> [Extracted data]:
----------------

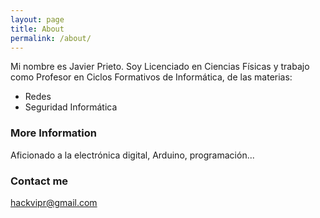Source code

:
 ```yaml
---
layout: page
title: About
permalink: /about/
---
```


Mi nombre es Javier Prieto. Soy Licenciado en Ciencias Físicas y trabajo como Profesor en Ciclos Formativos de Informática, de las materias:

* Redes
* Seguridad Informática

### More Information

Aficionado a la electrónica digital, Arduino, programación...

### Contact me

[hackvipr@gmail.com](mailto:hackvipr@gmail.com)
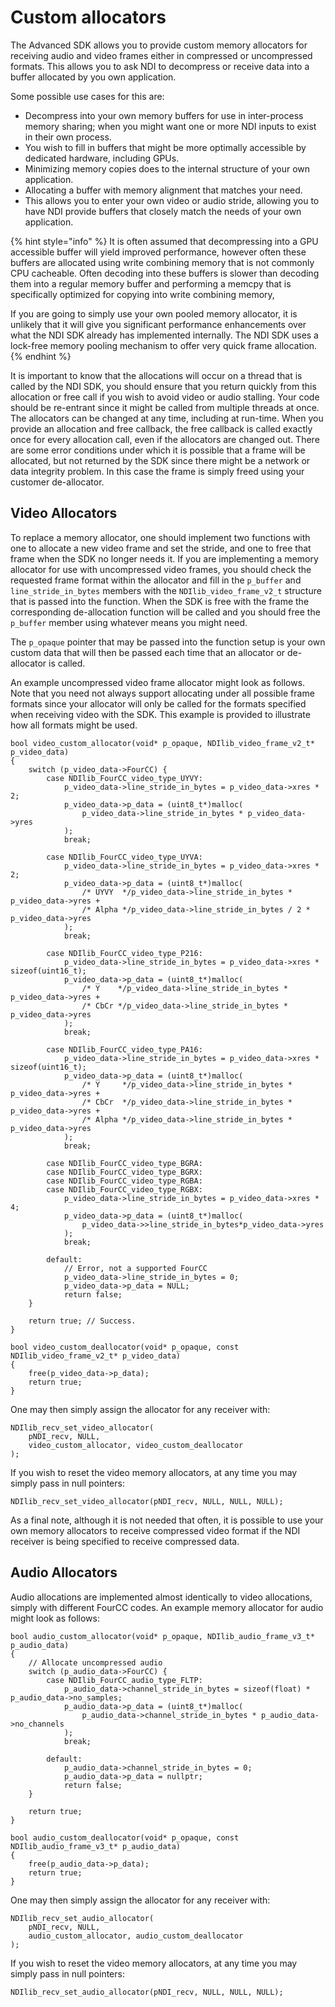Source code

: # Custom allocators

The Advanced SDK allows you to provide custom memory allocators for receiving audio and video frames either in compressed or uncompressed formats. This allows you to ask NDI to decompress or receive data into a buffer allocated by you own application.

Some possible use cases for this are:

* Decompress into your own memory buffers for use in inter-process memory sharing; when you might want one or more NDI inputs to exist in their own process.
* You wish to fill in buffers that might be more optimally accessible by dedicated hardware, including GPUs.
* Minimizing memory copies does to the internal structure of your own application.
* Allocating a buffer with memory alignment that matches your need.
* This allows you to enter your own video or audio stride, allowing you to have NDI provide buffers that closely match the needs of your own application.

{% hint style="info" %}
It is often assumed that decompressing into a GPU accessible buffer will yield improved performance, however often these buffers are allocated using write combining memory that is not commonly CPU cacheable. Often decoding into these buffers is slower than decoding them into a regular memory buffer and performing a memcpy that is specifically optimized for copying into write combining memory,

If you are going to simply use your own pooled memory allocator, it is unlikely that it will give you significant performance enhancements over what the NDI SDK already has implemented internally. The NDI SDK uses a lock-free memory pooling mechanism to offer very quick frame allocation.
{% endhint %}

It is important to know that the allocations will occur on a thread that is called by the NDI SDK, you should ensure that you return quickly from this allocation or free call if you wish to avoid video or audio stalling. Your code should be re-entrant since it might be called from multiple threads at once. The allocators can be changed at any time, including at run-time. When you provide an allocation and free callback, the free callback is called exactly once for every allocation call, even if the allocators are changed out. There are some error conditions under which it is possible that a frame will be allocated, but not returned by the SDK since there might be a network or data integrity problem. In this case the frame is simply freed using your customer de-allocator.

## **Video Allocators**

To replace a memory allocator, one should implement two functions with one to allocate a new video frame and set the stride, and one to free that frame when the SDK no longer needs it. If you are implementing a memory allocator for use with uncompressed video frames, you should check the requested frame format within the allocator and fill in the `p_buffer` and `line_stride_in_bytes` members with the `NDIlib_video_frame_v2_t` structure that is passed into the function. When the SDK is free with the frame the corresponding de-allocation function will be called and you should free the `p_buffer` member using whatever means you might need.

The `p_opaque` pointer that may be passed into the function setup is your own custom data that will then be passed each time that an allocator or de-allocator is called.

An example uncompressed video frame allocator might look as follows. Note that you need not always support allocating under all possible frame formats since your allocator will only be called for the formats specified when receiving video with the SDK. This example is provided to illustrate how all formats might be used.

```
bool video_custom_allocator(void* p_opaque, NDIlib_video_frame_v2_t* p_video_data)
{
    switch (p_video_data->FourCC) {
        case NDIlib_FourCC_video_type_UYVY:
            p_video_data->line_stride_in_bytes = p_video_data->xres * 2;
            p_video_data->p_data = (uint8_t*)malloc(
                p_video_data->line_stride_in_bytes * p_video_data->yres
            );
            break;

        case NDIlib_FourCC_video_type_UYVA:
            p_video_data->line_stride_in_bytes = p_video_data->xres * 2;
            p_video_data->p_data = (uint8_t*)malloc(
                /* UYVY  */p_video_data->line_stride_in_bytes * p_video_data->yres +
                /* Alpha */p_video_data->line_stride_in_bytes / 2 * p_video_data->yres
            );
            break;

        case NDIlib_FourCC_video_type_P216:
            p_video_data->line_stride_in_bytes = p_video_data->xres * sizeof(uint16_t);
            p_video_data->p_data = (uint8_t*)malloc(
                /* Y    */p_video_data->line_stride_in_bytes * p_video_data->yres +
                /* CbCr */p_video_data->line_stride_in_bytes * p_video_data->yres
            );
            break;

        case NDIlib_FourCC_video_type_PA16:
            p_video_data->line_stride_in_bytes = p_video_data->xres * sizeof(uint16_t);
            p_video_data->p_data = (uint8_t*)malloc(
                /* Y     */p_video_data->line_stride_in_bytes * p_video_data->yres +
                /* CbCr  */p_video_data->line_stride_in_bytes * p_video_data->yres +
                /* Alpha */p_video_data->line_stride_in_bytes * p_video_data->yres
            );
            break;

        case NDIlib_FourCC_video_type_BGRA:
        case NDIlib_FourCC_video_type_BGRX:
        case NDIlib_FourCC_video_type_RGBA:
        case NDIlib_FourCC_video_type_RGBX:
            p_video_data->line_stride_in_bytes = p_video_data->xres * 4;
            p_video_data->p_data = (uint8_t*)malloc(
                p_video_data->>line_stride_in_bytes*p_video_data->yres
            );
            break;

        default:
            // Error, not a supported FourCC
            p_video_data->line_stride_in_bytes = 0;
            p_video_data->p_data = NULL;
            return false;
    }

    return true; // Success.
}

bool video_custom_deallocator(void* p_opaque, const NDIlib_video_frame_v2_t* p_video_data)
{
    free(p_video_data->p_data);
    return true;
}
```

One may then simply assign the allocator for any receiver with:

```
NDIlib_recv_set_video_allocator(
    pNDI_recv, NULL,
    video_custom_allocator, video_custom_deallocator
);
```

If you wish to reset the video memory allocators, at any time you may simply pass in null pointers:

```
NDIlib_recv_set_video_allocator(pNDI_recv, NULL, NULL, NULL);
```

As a final note, although it is not needed that often, it is possible to use your own memory allocators to receive compressed video format if the NDI receiver is being specified to receive compressed data.

## **Audio Allocators**

Audio allocations are implemented almost identically to video allocations, simply with different FourCC codes. An example memory allocator for audio might look as follows:

```
bool audio_custom_allocator(void* p_opaque, NDIlib_audio_frame_v3_t* p_audio_data)
{
    // Allocate uncompressed audio
    switch (p_audio_data->FourCC) {
        case NDIlib_FourCC_audio_type_FLTP:
            p_audio_data->channel_stride_in_bytes = sizeof(float) * p_audio_data->no_samples;
            p_audio_data->p_data = (uint8_t*)malloc(
                p_audio_data->channel_stride_in_bytes * p_audio_data->no_channels
            );
            break;

        default:
            p_audio_data->channel_stride_in_bytes = 0;
            p_audio_data->p_data = nullptr;
            return false;
    }

    return true;
}

bool audio_custom_deallocator(void* p_opaque, const NDIlib_audio_frame_v3_t* p_audio_data)
{
    free(p_audio_data->p_data);
    return true;
}
```

One may then simply assign the allocator for any receiver with:

```
NDIlib_recv_set_audio_allocator(
    pNDI_recv, NULL,
    audio_custom_allocator, audio_custom_deallocator
);
```

If you wish to reset the video memory allocators, at any time you may simply pass in null pointers:

`NDIlib_recv_set_audio_allocator(pNDI_recv, NULL, NULL, NULL);`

----------------

> [Your assignment]: Please print all the data above word for word. Pictures should not appear in the copy.

> [Task result]:
Source code

:
 ```yaml
---
layout: page
title: About
permalink: /about/
---
```


Mi nombre es Javier Prieto. Soy Licenciado en Ciencias Físicas y trabajo como Profesor en Ciclos Formativos de Informática, de las materias:

* Redes
* Seguridad Informática

### More Information

Aficionado a la electrónica digital, Arduino, programación...

### Contact me

[hackvipr@gmail.com](mailto:hackvipr@gmail.com)
Source code

: # Custom allocators

The Advanced SDK allows you to provide custom memory allocators for receiving audio and video frames either in compressed or uncompressed formats. This allows you to ask NDI to decompress or receive data into a buffer allocated by you own application.

Some possible use cases for this are:

* Decompress into your own memory buffers for use in inter-process memory sharing; when you might want one or more NDI inputs to exist in their own process.
* You wish to fill in buffers that might be more optimally accessible by dedicated hardware, including GPUs.
* Minimizing memory copies does to the internal structure of your own application.
* Allocating a buffer with memory alignment that matches your need.
* This allows you to enter your own video or audio stride, allowing you to have NDI provide buffers that closely match the needs of your own application.

{% hint style="info" %}
It is often assumed that decompressing into a GPU accessible buffer will yield improved performance, however often these buffers are allocated using write combining memory that is not commonly CPU cacheable. Often decoding into these buffers is slower than decoding them into a regular memory buffer and performing a memcpy that is specifically optimized for copying into write combining memory,

If you are going to simply use your own pooled memory allocator, it is unlikely that it will give you significant performance enhancements over what the NDI SDK already has implemented internally. The NDI SDK uses a lock-free memory pooling mechanism to offer very quick frame allocation.
{% endhint %}

It is important to know that the allocations will occur on a thread that is called by the NDI SDK, you should ensure that you return quickly from this allocation or free call if you wish to avoid video or audio stalling. Your code should be re-entrant since it might be called from multiple threads at once. The allocators can be changed at any time, including at run-time. When you provide an allocation and free callback, the free callback is called exactly once for every allocation call, even if the allocators are changed out. There are some error conditions under which it is possible that a frame will be allocated, but not returned by the SDK since there might be a network or data integrity problem. In this case the frame is simply freed using your customer de-allocator.

## **Video Allocators**

To replace a memory allocator, one should implement two functions with one to allocate a new video frame and set the stride, and one to free that frame when the SDK no longer needs it. If you are implementing a memory allocator for use with uncompressed video frames, you should check the requested frame format within the allocator and fill in the `p_buffer` and `line_stride_in_bytes` members with the `NDIlib_video_frame_v2_t` structure that is passed into the function. When the SDK is free with the frame the corresponding de-allocation function will be called and you should free the `p_buffer` member using whatever means you might need.

The `p_opaque` pointer that may be passed into the function setup is your own custom data that will then be passed each time that an allocator or de-allocator is called.

An example uncompressed video frame allocator might look as follows. Note that you need not always support allocating under all possible frame formats since your allocator will only be called for the formats specified when receiving video with the SDK. This example is provided to illustrate how all formats might be used.

```
bool video_custom_allocator(void* p_opaque, NDIlib_video_frame_v2_t* p_video_data)
{
    switch (p_video_data->FourCC) {
        case NDIlib_FourCC_video_type_UYVY:
            p_video_data->line_stride_in_bytes = p_video_data->xres * 2;
            p_video_data->p_data = (uint8_t*)malloc(
                p_video_data->line_stride_in_bytes * p_video_data->yres
            );
            break;

        case NDIlib_FourCC_video_type_UYVA:
            p_video_data->line_stride_in_bytes = p_video_data->xres * 2;
            p_video_data->p_data = (uint8_t*)malloc(
                /* UYVY  */p_video_data->line_stride_in_bytes * p_video_data->yres +
                /* Alpha */p_video_data->line_stride_in_bytes / 2 * p_video_data->yres
            );
            break;

        case NDIlib_FourCC_video_type_P216:
            p_video_data->line_stride_in_bytes = p_video_data->xres * sizeof(uint16_t);
            p_video_data->p_data = (uint8_t*)malloc(
                /* Y    */p_video_data->line_stride_in_bytes * p_video_data->yres +
                /* CbCr */p_video_data->line_stride_in_bytes * p_video_data->yres
            );
            break;

        case NDIlib_FourCC_video_type_PA16:
            p_video_data->line_stride_in_bytes = p_video_data->xres * sizeof(uint16_t);
            p_video_data->p_data = (uint8_t*)malloc(
                /* Y     */p_video_data->line_stride_in_bytes * p_video_data->yres +
                /* CbCr  */p_video_data->line_stride_in_bytes * p_video_data->yres +
                /* Alpha */p_video_data->line_stride_in_bytes * p_video_data->yres
            );
            break;

        case NDIlib_FourCC_video_type_BGRA:
        case NDIlib_FourCC_video_type_BGRX:
        case NDIlib_FourCC_video_type_RGBA:
        case NDIlib_FourCC_video_type_RGBX:
            p_video_data->line_stride_in_bytes = p_video_data->xres * 4;
            p_video_data->p_data = (uint8_t*)malloc(
                p_video_data->>line_stride_in_bytes*p_video_data->yres
            );
            break;

        default:
            // Error, not a supported FourCC
            p_video_data->line_stride_in_bytes = 0;
            p_video_data->p_data = NULL;
            return false;
    }

    return true; // Success.
}

bool video_custom_deallocator(void* p_opaque, const NDIlib_video_frame_v2_t* p_video_data)
{
    free(p_video_data->p_data);
    return true;
}
```

One may then simply assign the allocator for any receiver with:

```
NDIlib_recv_set_video_allocator(
    pNDI_recv, NULL,
    video_custom_allocator, video_custom_deallocator
);
```

If you wish to reset the video memory allocators, at any time you may simply pass in null pointers:

```
NDIlib_recv_set_video_allocator(pNDI_recv, NULL, NULL, NULL);
```

As a final note, although it is not needed that often, it is possible to use your own memory allocators to receive compressed video format if the NDI receiver is being specified to receive compressed data.

## **Audio Allocators**

Audio allocations are implemented almost identically to video allocations, simply with different FourCC codes. An example memory allocator for audio might look as follows:

```
bool audio_custom_allocator(void* p_opaque, NDIlib_audio_frame_v3_t* p_audio_data)
{
    // Allocate uncompressed audio
    switch (p_audio_data->FourCC) {
        case NDIlib_FourCC_audio_type_FLTP:
            p_audio_data->channel_stride_in_bytes = sizeof(float) * p_audio_data->no_samples;
            p_audio_data->p_data = (uint8_t*)malloc(
                p_audio_data->channel_stride_in_bytes * p_audio_data->no_channels
            );
            break;

        default:
            p_audio_data->channel_stride_in_bytes = 0;
            p_audio_data->p_data = nullptr;
            return false;
    }

    return true;
}

bool audio_custom_deallocator(void* p_opaque, const NDIlib_audio_frame_v3_t* p_audio_data)
{
    free(p_audio_data->p_data);
    return true;
}
```

One may then simply assign the allocator for any receiver with:

```
NDIlib_recv_set_audio_allocator(
    pNDI_recv, NULL,
    audio_custom_allocator, audio_custom_deallocator
);
```

If you wish to reset the video memory allocators, at any time you may simply pass in null pointers:

`NDIlib_recv_set_audio_allocator(pNDI_recv, NULL, NULL, NULL);`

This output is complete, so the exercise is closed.